**Directions for this task**
Please repeat the records exactly, keeping the pictures out.

**** Data

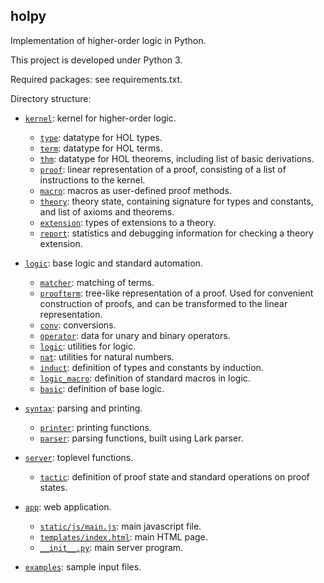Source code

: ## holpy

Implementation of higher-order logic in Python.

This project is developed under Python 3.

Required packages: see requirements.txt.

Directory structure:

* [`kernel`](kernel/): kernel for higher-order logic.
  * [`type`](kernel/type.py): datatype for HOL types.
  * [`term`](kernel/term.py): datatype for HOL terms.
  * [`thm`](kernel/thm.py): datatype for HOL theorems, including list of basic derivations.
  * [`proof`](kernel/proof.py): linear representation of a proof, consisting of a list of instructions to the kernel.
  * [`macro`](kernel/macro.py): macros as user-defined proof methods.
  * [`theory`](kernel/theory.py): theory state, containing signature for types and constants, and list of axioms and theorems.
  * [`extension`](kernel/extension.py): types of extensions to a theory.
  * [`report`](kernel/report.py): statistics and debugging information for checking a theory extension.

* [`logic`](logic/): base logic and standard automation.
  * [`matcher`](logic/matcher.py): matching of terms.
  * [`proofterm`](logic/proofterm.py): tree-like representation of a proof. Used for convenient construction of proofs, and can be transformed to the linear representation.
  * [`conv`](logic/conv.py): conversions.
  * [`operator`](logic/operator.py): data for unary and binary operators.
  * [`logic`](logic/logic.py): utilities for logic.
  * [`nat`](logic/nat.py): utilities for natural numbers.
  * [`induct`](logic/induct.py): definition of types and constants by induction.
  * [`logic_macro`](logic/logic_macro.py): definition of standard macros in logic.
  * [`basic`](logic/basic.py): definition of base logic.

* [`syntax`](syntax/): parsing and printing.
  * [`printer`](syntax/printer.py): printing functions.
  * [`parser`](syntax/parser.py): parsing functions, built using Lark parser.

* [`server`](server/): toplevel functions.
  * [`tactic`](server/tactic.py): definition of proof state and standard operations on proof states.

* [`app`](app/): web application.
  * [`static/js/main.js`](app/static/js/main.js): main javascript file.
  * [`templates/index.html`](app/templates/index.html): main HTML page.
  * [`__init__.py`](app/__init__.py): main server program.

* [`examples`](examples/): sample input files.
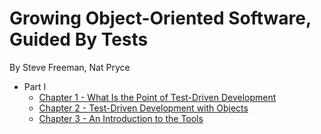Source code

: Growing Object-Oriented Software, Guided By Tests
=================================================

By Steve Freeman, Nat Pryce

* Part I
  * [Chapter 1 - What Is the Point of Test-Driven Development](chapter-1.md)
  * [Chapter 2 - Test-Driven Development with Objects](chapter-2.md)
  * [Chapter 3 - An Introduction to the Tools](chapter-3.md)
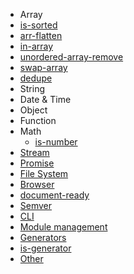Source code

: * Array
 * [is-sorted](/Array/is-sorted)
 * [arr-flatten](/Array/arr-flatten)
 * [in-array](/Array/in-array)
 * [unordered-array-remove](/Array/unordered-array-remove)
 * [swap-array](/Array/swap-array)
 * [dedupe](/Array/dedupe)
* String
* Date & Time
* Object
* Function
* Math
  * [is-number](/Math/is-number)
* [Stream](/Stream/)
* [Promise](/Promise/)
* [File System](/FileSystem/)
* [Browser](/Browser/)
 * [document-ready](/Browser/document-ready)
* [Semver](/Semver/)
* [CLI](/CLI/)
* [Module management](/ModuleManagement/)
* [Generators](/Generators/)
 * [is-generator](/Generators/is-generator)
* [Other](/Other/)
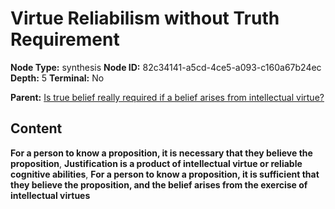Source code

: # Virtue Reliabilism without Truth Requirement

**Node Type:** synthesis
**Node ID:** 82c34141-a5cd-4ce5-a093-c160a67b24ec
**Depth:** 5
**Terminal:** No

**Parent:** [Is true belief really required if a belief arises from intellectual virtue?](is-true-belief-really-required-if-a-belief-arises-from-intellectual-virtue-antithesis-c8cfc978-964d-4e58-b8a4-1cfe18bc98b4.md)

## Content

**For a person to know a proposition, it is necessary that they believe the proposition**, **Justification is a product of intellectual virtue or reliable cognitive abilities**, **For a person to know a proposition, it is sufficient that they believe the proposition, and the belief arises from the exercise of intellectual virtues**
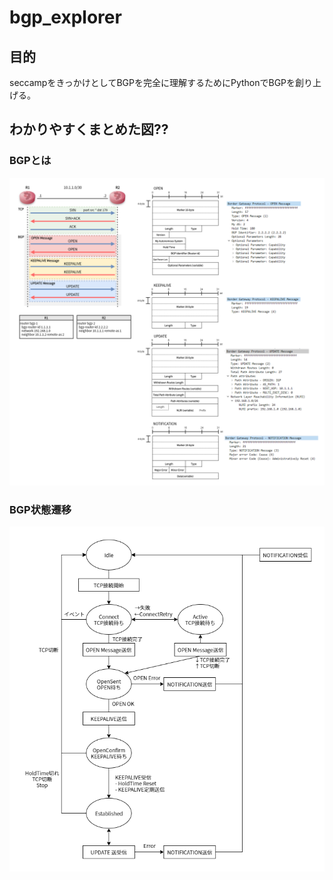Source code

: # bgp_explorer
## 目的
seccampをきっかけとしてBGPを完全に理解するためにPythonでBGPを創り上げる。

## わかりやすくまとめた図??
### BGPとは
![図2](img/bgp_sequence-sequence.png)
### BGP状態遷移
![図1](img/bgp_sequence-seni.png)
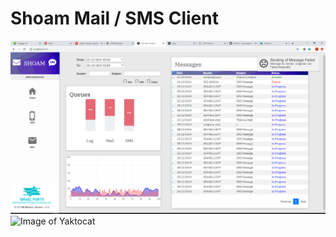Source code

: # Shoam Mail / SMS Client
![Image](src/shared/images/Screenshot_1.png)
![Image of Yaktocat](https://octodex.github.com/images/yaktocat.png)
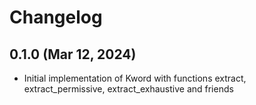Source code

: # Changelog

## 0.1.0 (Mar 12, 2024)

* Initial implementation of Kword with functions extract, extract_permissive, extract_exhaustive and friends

********

**Answer area**
Source code

: ## holpy

Implementation of higher-order logic in Python.

This project is developed under Python 3.

Required packages: see requirements.txt.

Directory structure:

* [`kernel`](kernel/): kernel for higher-order logic.
  * [`type`](kernel/type.py): datatype for HOL types.
  * [`term`](kernel/term.py): datatype for HOL terms.
  * [`thm`](kernel/thm.py): datatype for HOL theorems, including list of basic derivations.
  * [`proof`](kernel/proof.py): linear representation of a proof, consisting of a list of instructions to the kernel.
  * [`macro`](kernel/macro.py): macros as user-defined proof methods.
  * [`theory`](kernel/theory.py): theory state, containing signature for types and constants, and list of axioms and theorems.
  * [`extension`](kernel/extension.py): types of extensions to a theory.
  * [`report`](kernel/report.py): statistics and debugging information for checking a theory extension.

* [`logic`](logic/): base logic and standard automation.
  * [`matcher`](logic/matcher.py): matching of terms.
  * [`proofterm`](logic/proofterm.py): tree-like representation of a proof. Used for convenient construction of proofs, and can be transformed to the linear representation.
  * [`conv`](logic/conv.py): conversions.
  * [`operator`](logic/operator.py): data for unary and binary operators.
  * [`logic`](logic/logic.py): utilities for logic.
  * [`nat`](logic/nat.py): utilities for natural numbers.
  * [`induct`](logic/induct.py): definition of types and constants by induction.
  * [`logic_macro`](logic/logic_macro.py): definition of standard macros in logic.
  * [`basic`](logic/basic.py): definition of base logic.

* [`syntax`](syntax/): parsing and printing.
  * [`printer`](syntax/printer.py): printing functions.
  * [`parser`](syntax/parser.py): parsing functions, built using Lark parser.

* [`server`](server/): toplevel functions.
  * [`tactic`](server/tactic.py): definition of proof state and standard operations on proof states.

* [`app`](app/): web application.
  * [`static/js/main.js`](app/static/js/main.js): main javascript file.
  * [`templates/index.html`](app/templates/index.html): main HTML page.
  * [`__init__.py`](app/__init__.py): main server program.

* [`examples`](examples/): sample input files.
Source code

: Growing Object-Oriented Software, Guided By Tests
=================================================

By Steve Freeman, Nat Pryce

* Part I
  * [Chapter 1 - What Is the Point of Test-Driven Development](chapter-1.md)
  * [Chapter 2 - Test-Driven Development with Objects](chapter-2.md)
  * [Chapter 3 - An Introduction to the Tools](chapter-3.md)
Source code

: * Array
 * [is-sorted](/Array/is-sorted)
 * [arr-flatten](/Array/arr-flatten)
 * [in-array](/Array/in-array)
 * [unordered-array-remove](/Array/unordered-array-remove)
 * [swap-array](/Array/swap-array)
 * [dedupe](/Array/dedupe)
* String
* Date & Time
* Object
* Function
* Math
  * [is-number](/Math/is-number)
* [Stream](/Stream/)
* [Promise](/Promise/)
* [File System](/FileSystem/)
* [Browser](/Browser/)
 * [document-ready](/Browser/document-ready)
* [Semver](/Semver/)
* [CLI](/CLI/)
* [Module management](/ModuleManagement/)
* [Generators](/Generators/)
 * [is-generator](/Generators/is-generator)
* [Other](/Other/)
Source code

: # Virtue Reliabilism without Truth Requirement

**Node Type:** synthesis
**Node ID:** 82c34141-a5cd-4ce5-a093-c160a67b24ec
**Depth:** 5
**Terminal:** No

**Parent:** [Is true belief really required if a belief arises from intellectual virtue?](is-true-belief-really-required-if-a-belief-arises-from-intellectual-virtue-antithesis-c8cfc978-964d-4e58-b8a4-1cfe18bc98b4.md)

## Content

**For a person to know a proposition, it is necessary that they believe the proposition**, **Justification is a product of intellectual virtue or reliable cognitive abilities**, **For a person to know a proposition, it is sufficient that they believe the proposition, and the belief arises from the exercise of intellectual virtues**
Source code

: # bgp_explorer
## 目的
seccampをきっかけとしてBGPを完全に理解するためにPythonでBGPを創り上げる。

## わかりやすくまとめた図??
### BGPとは
![図2](img/bgp_sequence-sequence.png)
### BGP状態遷移
![図1](img/bgp_sequence-seni.png)
Source code

: # Shoam Mail / SMS Client
![Image](src/shared/images/Screenshot_1.png)
![Image of Yaktocat](https://octodex.github.com/images/yaktocat.png)
Source code

: # Changelog

## 0.1.0 (Mar 12, 2024)

* Initial implementation of Kword with functions extract, extract_permissive, extract_exhaustive and friends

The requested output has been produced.